A recent headline in the Charlotte Observer offers inspiration this season. “Compete and cooperate,” the newspaper wrote of charter, district and private schools there, “A new direction for Mecklenburg schools.”

REDEFINED_WISHLIST_FINALThis is not a fictional account and it turns on a basic truth about education reform: Despite the caverns that sometimes separate those who are loyal to the great institution of neighborhood schools and those who fight to expand the menu of learning options, the collective effort is still pulling in the same direction. Both believe in the social necessity of public education and both want to give every child the best chance to succeed.

So allow me to wish this season for fertile and productive common ground, and begin it with a salute to Kevin Welner, professor of education and director of the Education and the Public Interest Center at the University of Colorado at Boulder. His center is known for its allegiance to traditional schools and its steadfast rejection of most, if not all, alternatives to them. Welner is known, in part, for a book that treats tax credit scholarships for low-income schoolchildren as an assault on public education, that dismisses them as “a distraction away from proven solutions and real needs,” and includes the memorable line: “The inherent value of choice should … not be overstated.”

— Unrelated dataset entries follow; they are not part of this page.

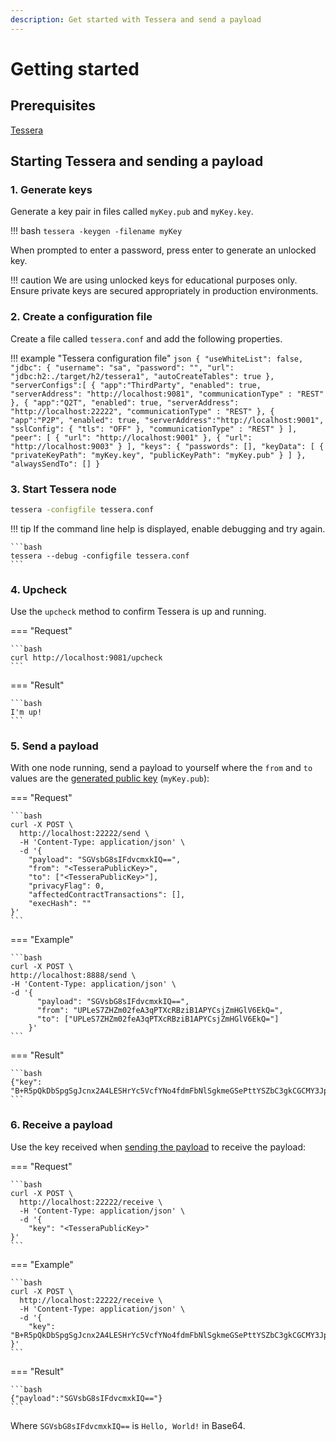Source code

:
 ```yaml
---
description: Get started with Tessera and send a payload
---
```


# Getting started

## Prerequisites

[Tessera](DistributionJar.md)

## Starting Tessera and sending a payload

### 1. Generate keys

Generate a key pair in files called `myKey.pub` and `myKey.key`.

!!! bash
    ```
    tessera -keygen -filename myKey
    ```

When prompted to enter a password, press enter to generate an unlocked key.

!!! caution
    We are using unlocked keys for educational purposes only. Ensure private keys are secured appropriately
    in production environments.

### 2. Create a configuration file

Create a file called `tessera.conf` and add the following properties.

!!! example "Tessera configuration file"
    ```json
    {
       "useWhiteList": false,
       "jdbc": {
           "username": "sa",
           "password": "",
           "url": "jdbc:h2:./target/h2/tessera1",
           "autoCreateTables": true
       },
       "serverConfigs":[
           {
               "app":"ThirdParty",
               "enabled": true,
               "serverAddress": "http://localhost:9081",
               "communicationType" : "REST"
           },
           {
               "app":"Q2T",
               "enabled": true,
               "serverAddress": "http://localhost:22222",
               "communicationType" : "REST"
           },
           {
               "app":"P2P",
               "enabled": true,
               "serverAddress":"http://localhost:9001",
               "sslConfig": {
                   "tls": "OFF"
               },
               "communicationType" : "REST"
           }
       ],
       "peer": [
           {
               "url": "http://localhost:9001"
           },
           {
               "url": "http://localhost:9003"
           }
       ],
        "keys": {
            "passwords": [],
            "keyData": [
                {
                    "privateKeyPath": "myKey.key",
                    "publicKeyPath": "myKey.pub"
                }
            ]
       },
       "alwaysSendTo": []
    }
    ```

### 3. Start Tessera node

```bash
tessera -configfile tessera.conf
```

!!! tip
    If the command line help is displayed, enable debugging and try again.

    ```bash
    tessera --debug -configfile tessera.conf
    ```

### 4. Upcheck

Use the `upcheck` method to confirm Tessera is up and running.

=== "Request"

    ```bash
    curl http://localhost:9081/upcheck
    ```

=== "Result"

    ```bash
    I'm up!
    ```

### 5. Send a payload

With one node running, send a payload to yourself where the `from` and `to` values are the [generated public key](#1-generate-keys) (`myKey.pub`):

=== "Request"

    ```bash
    curl -X POST \
      http://localhost:22222/send \
      -H 'Content-Type: application/json' \
      -d '{
        "payload": "SGVsbG8sIFdvcmxkIQ==",
        "from": "<TesseraPublicKey>",
        "to": ["<TesseraPublicKey>"],
        "privacyFlag": 0,
        "affectedContractTransactions": [],
        "execHash": ""
    }'
    ```

=== "Example"

    ```bash
    curl -X POST \
    http://localhost:8888/send \
    -H 'Content-Type: application/json' \
    -d '{
          "payload": "SGVsbG8sIFdvcmxkIQ==",
          "from": "UPLeS7ZHZm02feA3qPTXcRBziB1APYCsjZmHGlV6EkQ=",
          "to": ["UPLeS7ZHZm02feA3qPTXcRBziB1APYCsjZmHGlV6EkQ="]
        }'
    ```

=== "Result"

    ```bash
    {"key": "B+R5pQkDbSpgSgJcnx2A4LESHrYc5VcfYNo4fdmFbNlSgkmeGSePttYSZbC3gkCGCMY3Jp9eE5w7m65GE51Hgw=="}
    ```

### 6. Receive a payload

Use the key received when [sending the payload](#5-send-a-payload) to receive the payload:

=== "Request"

    ```bash
    curl -X POST \
      http://localhost:22222/receive \
      -H 'Content-Type: application/json' \
      -d '{
        "key": "<TesseraPublicKey>"
    }'
    ```

=== "Example"

    ```bash
    curl -X POST \
      http://localhost:22222/receive \
      -H 'Content-Type: application/json' \
      -d '{
        "key": "B+R5pQkDbSpgSgJcnx2A4LESHrYc5VcfYNo4fdmFbNlSgkmeGSePttYSZbC3gkCGCMY3Jp9eE5w7m65GE51Hgw=="
    }'
    ```

=== "Result"

    ```bash
    {"payload":"SGVsbG8sIFdvcmxkIQ=="}
    ```

Where `SGVsbG8sIFdvcmxkIQ==` is `Hello, World!` in Base64.
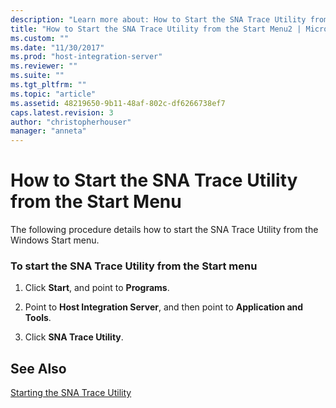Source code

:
```yaml
---
description: "Learn more about: How to Start the SNA Trace Utility from the Start Menu"
title: "How to Start the SNA Trace Utility from the Start Menu2 | Microsoft Docs"
ms.custom: ""
ms.date: "11/30/2017"
ms.prod: "host-integration-server"
ms.reviewer: ""
ms.suite: ""
ms.tgt_pltfrm: ""
ms.topic: "article"
ms.assetid: 48219650-9b11-48af-802c-df6266738ef7
caps.latest.revision: 3
author: "christopherhouser"
manager: "anneta"
---
```

# How to Start the SNA Trace Utility from the Start Menu
The following procedure details how to start the SNA Trace Utility from the Windows Start menu.  
  
### To start the SNA Trace Utility from the Start menu  
  
1.  Click **Start**, and point to **Programs**.  
  
2.  Point to **Host Integration Server**, and then point to **Application and Tools**.  
  
3.  Click **SNA Trace Utility**.  
  
## See Also  
 [Starting the SNA Trace Utility](../core/starting-the-sna-trace-utility1.md)
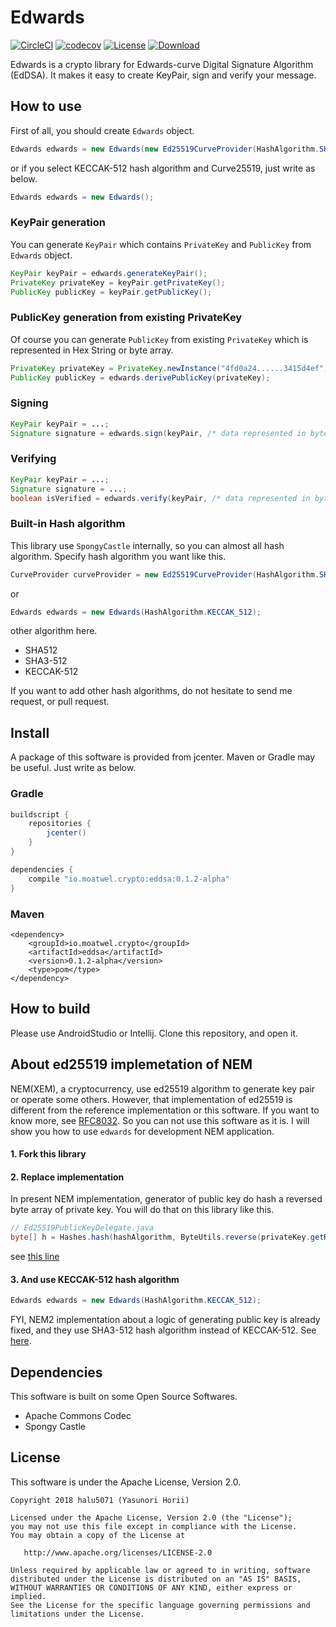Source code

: # Edwards
[![CircleCI](https://circleci.com/gh/halu5071/edwards.svg?style=svg&circle-token=cbf414b02faf05868c94e788f208e115aea1650d)](https://circleci.com/gh/halu5071/edwards) [![codecov](https://codecov.io/gh/halu5071/edwards/branch/master/graph/badge.svg?token=ahNKdm6dVP)](https://codecov.io/gh/halu5071/edwards) [![License](https://img.shields.io/badge/License-Apache%202.0-blue.svg)](https://opensource.org/licenses/Apache-2.0) [ ![Download](https://api.bintray.com/packages/halu5071/edwards/edwards/images/download.svg) ](https://bintray.com/halu5071/edwards/edwards/_latestVersion)


Edwards is a crypto library for Edwards-curve Digital Signature Algorithm (EdDSA). It makes it easy to create KeyPair, sign and verify your message.

## How to use

First of all, you should create `Edwards` object.

```java
Edwards edwards = new Edwards(new Ed25519CurveProvider(HashAlgorithm.SHA_512));
```

or if you select KECCAK-512 hash algorithm and Curve25519, just write as below.

```java
Edwards edwards = new Edwards();
```

### KeyPair generation
You can generate `KeyPair` which contains `PrivateKey` and `PublicKey` from `Edwards` object.

```java
KeyPair keyPair = edwards.generateKeyPair();
PrivateKey privateKey = keyPair.getPrivateKey();
PublicKey publicKey = keyPair.getPublicKey();
```

### PublicKey generation from existing PrivateKey
Of course you can generate `PublicKey` from existing `PrivateKey` which is represented in Hex String or byte array.

```java
PrivateKey privateKey = PrivateKey.newInstance("4fd0a24......3415d4ef");
PublicKey publicKey = edwards.derivePublicKey(privateKey);
```

### Signing

```java
KeyPair keyPair = ...;
Signature signature = edwards.sign(keyPair, /* data represented in byte array */);
```

### Verifying

```java
KeyPair keyPair = ...;
Signature signature = ...;
boolean isVerified = edwards.verify(keyPair, /* data represented in byte array */, signature);
```

### Built-in Hash algorithm
This library use `SpongyCastle` internally, so you can almost all hash algorithm. Specify hash algorithm you want like this.

```java
CurveProvider curveProvider = new Ed25519CurveProvider(HashAlgorithm.SHA_512);
```

or

```java
Edwards edwards = new Edwards(HashAlgorithm.KECCAK_512);
```

other algorithm here.

- SHA512
- SHA3-512
- KECCAK-512

If you want to add other hash algorithms, do not hesitate to send me request, or pull request.

## Install
A package of this software is provided from jcenter. Maven or Gradle may be useful. Just write as below.

### Gradle

```gradle
buildscript {
    repositories {
        jcenter()
    }
}

dependencies {
    compile "io.moatwel.crypto:eddsa:0.1.2-alpha"
}
```

### Maven

```maven
<dependency> 
    <groupId>io.moatwel.crypto</groupId> 
    <artifactId>eddsa</artifactId> 
    <version>0.1.2-alpha</version> 
    <type>pom</type> 
</dependency>
```

## How to build
Please use AndroidStudio or Intellij. Clone this repository, and open it.


## About ed25519 implemetation of NEM
NEM(XEM), a cryptocurrency, use ed25519 algorithm to generate key pair or operate some others. However, that implementation of ed25519 is different from the reference implementation or this software. If you want to know more, see [RFC8032](https://tools.ietf.org/html/rfc8032). So you can not use this software as it is. I will show you how to use `edwards` for development NEM application.

#### 1. Fork this library
#### 2. Replace implementation
In present NEM implementation, generator of public key do hash a reversed byte array of private key. You will do that on this library like this.

```java
// Ed25519PublicKeyDelegate.java
byte[] h = Hashes.hash(hashAlgorithm, ByteUtils.reverse(privateKey.getRaw()));
```
see [this line](https://github.com/halu5071/edwards/blob/master/eddsa/src/main/java/io/moatwel/crypto/eddsa/ed25519/Ed25519PublicKeyDelegate.java#L33)

#### 3. And use KECCAK-512 hash algorithm

```java
Edwards edwards = new Edwards(HashAlgorithm.KECCAK_512);
```

FYI, NEM2 implementation about a logic of generating public key is already fixed, and they use SHA3-512 hash algorithm instead of KECCAK-512. See [here](https://github.com/nemtech/nem2-sdk-java/blob/master/src/main/java/io/nem/core/crypto/ed25519/Ed25519Utils.java#L38).

## Dependencies
This software is built on some Open Source Softwares.

- Apache Commons Codec
- Spongy Castle

## License
This software is under the Apache License, Version 2.0.

```
Copyright 2018 halu5071 (Yasunori Horii)

Licensed under the Apache License, Version 2.0 (the "License");
you may not use this file except in compliance with the License.
You may obtain a copy of the License at

   http://www.apache.org/licenses/LICENSE-2.0

Unless required by applicable law or agreed to in writing, software
distributed under the License is distributed on an "AS IS" BASIS,
WITHOUT WARRANTIES OR CONDITIONS OF ANY KIND, either express or implied.
See the License for the specific language governing permissions and
limitations under the License.
```
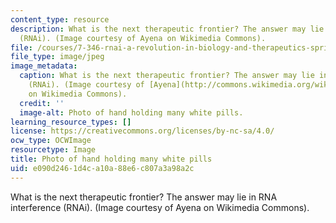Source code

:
 ```yaml
---
content_type: resource
description: What is the next therapeutic frontier? The answer may lie in RNA interference
  (RNAi). (Image courtesy of Ayena on Wikimedia Commons).
file: /courses/7-346-rnai-a-revolution-in-biology-and-therapeutics-spring-2010/e090d2461d4ca10a88e6c807a3a98a2c_7-346s10.jpg
file_type: image/jpeg
image_metadata:
  caption: What is the next therapeutic frontier? The answer may lie in RNA interference
    (RNAi). (Image courtesy of [Ayena](http://commons.wikimedia.org/wiki/File:Pills.JPG)
    on Wikimedia Commons).
  credit: ''
  image-alt: Photo of hand holding many white pills.
learning_resource_types: []
license: https://creativecommons.org/licenses/by-nc-sa/4.0/
ocw_type: OCWImage
resourcetype: Image
title: Photo of hand holding many white pills
uid: e090d246-1d4c-a10a-88e6-c807a3a98a2c
---
```

What is the next therapeutic frontier? The answer may lie in RNA interference (RNAi). (Image courtesy of Ayena on Wikimedia Commons).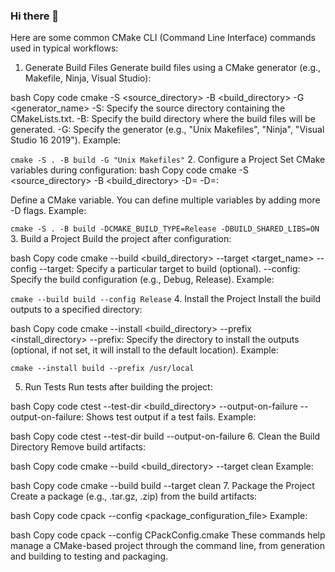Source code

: ### Hi there 👋



Here are some common CMake CLI (Command Line Interface) commands used in typical workflows:

1. Generate Build Files
Generate build files using a CMake generator (e.g., Makefile, Ninja, Visual Studio):

bash
Copy code
cmake -S <source_directory> -B <build_directory> -G <generator_name>
-S: Specify the source directory containing the CMakeLists.txt.
-B: Specify the build directory where the build files will be generated.
-G: Specify the generator (e.g., "Unix Makefiles", "Ninja", "Visual Studio 16 2019").
Example:

```cmake -S . -B build -G "Unix Makefiles"```
2. Configure a Project
Set CMake variables during configuration:
bash
Copy code
cmake -S <source_directory> -B <build_directory> -D<variable>=<value>
-D<variable>=<value>: 

Define a CMake variable. You can define multiple variables by adding more -D flags.
Example:

```cmake -S . -B build -DCMAKE_BUILD_TYPE=Release -DBUILD_SHARED_LIBS=ON```
3. Build a Project
Build the project after configuration:

bash
Copy code
cmake --build <build_directory> --target <target_name> --config <configuration>
--target: Specify a particular target to build (optional).
--config: Specify the build configuration (e.g., Debug, Release).
Example:

```cmake --build build --config Release```
4. Install the Project
Install the build outputs to a specified directory:

bash
Copy code
cmake --install <build_directory> --prefix <install_directory>
--prefix: Specify the directory to install the outputs (optional, if not set, it will install to the default location).
Example:

```cmake --install build --prefix /usr/local```

5. Run Tests
Run tests after building the project:

bash
Copy code
ctest --test-dir <build_directory> --output-on-failure
--output-on-failure: Shows test output if a test fails.
Example:

bash
Copy code
ctest --test-dir build --output-on-failure
6. Clean the Build Directory
Remove build artifacts:

bash
Copy code
cmake --build <build_directory> --target clean
Example:

bash
Copy code
cmake --build build --target clean
7. Package the Project
Create a package (e.g., .tar.gz, .zip) from the build artifacts:

bash
Copy code
cpack --config <package_configuration_file>
Example:

bash
Copy code
cpack --config CPackConfig.cmake
These commands help manage a CMake-based project through the command line, from generation and building to testing and packaging.

<!--
**Harikrish-rrk/Harikrish-rrk** is a ✨ _special_ ✨ repository because its `README.md` (this file) appears on your GitHub profile.

Here are some ideas to get you started:

- 🔭 I’m currently working on ...
- 🌱 I’m currently learning ...
- 👯 I’m looking to collaborate on ...
- 🤔 I’m looking for help with ...
- 💬 Ask me about ...
- 📫 How to reach me: ...
- 😄 Pronouns: ...
- ⚡ Fun fact: ...
-->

Needless to say, Dr. Welner has a different definition of public education than suits my tastes, but his recent column on Huffington Post made a perfectly legitimate point: Many politicians do use the term “school choice” as a catchall phrase that skips over the educational design and value of individual choice programs. Those on the extremes tend to view choice as though it is either an inherent blessing or evil.

As such, Dr. Welner writes: “There can be a true value in parental choice – matching, for example, a child’s interests with the focus of a school. But in making policy we shouldn’t assume school choice has some magical power. … Like most tools, school choice can be used in beneficial as well as damaging ways.”

Agreed.

In fact, Dr. Welner’s words sound so much like those of Howard Fuller, the former Milwaukee school superintendent and national leader in the arena of parental choice, that I share a few from redefinED last year:

“There are two elements to choice. One is choice. There is a power to having choice. So when people say students don’t do any better, the issue is do you now therefore want to deny parents the option of being able to go to schools that do do better. … Now the second thing we have to work on is to improve the schools that they will have the choice to attend. Because a voucher is not a school. It’s a mechanism. … Freedom is illusionary if you don’t have the ability to choose from something other than mediocrity.”

These are two well-meaning educators whose thoughts are, at least on the surface, in agreement. That’s common ground, and it’s often the precursor to progress. Happy holidays.

Coming Wednesday: Wishing for awareness about the value of faith-based schools.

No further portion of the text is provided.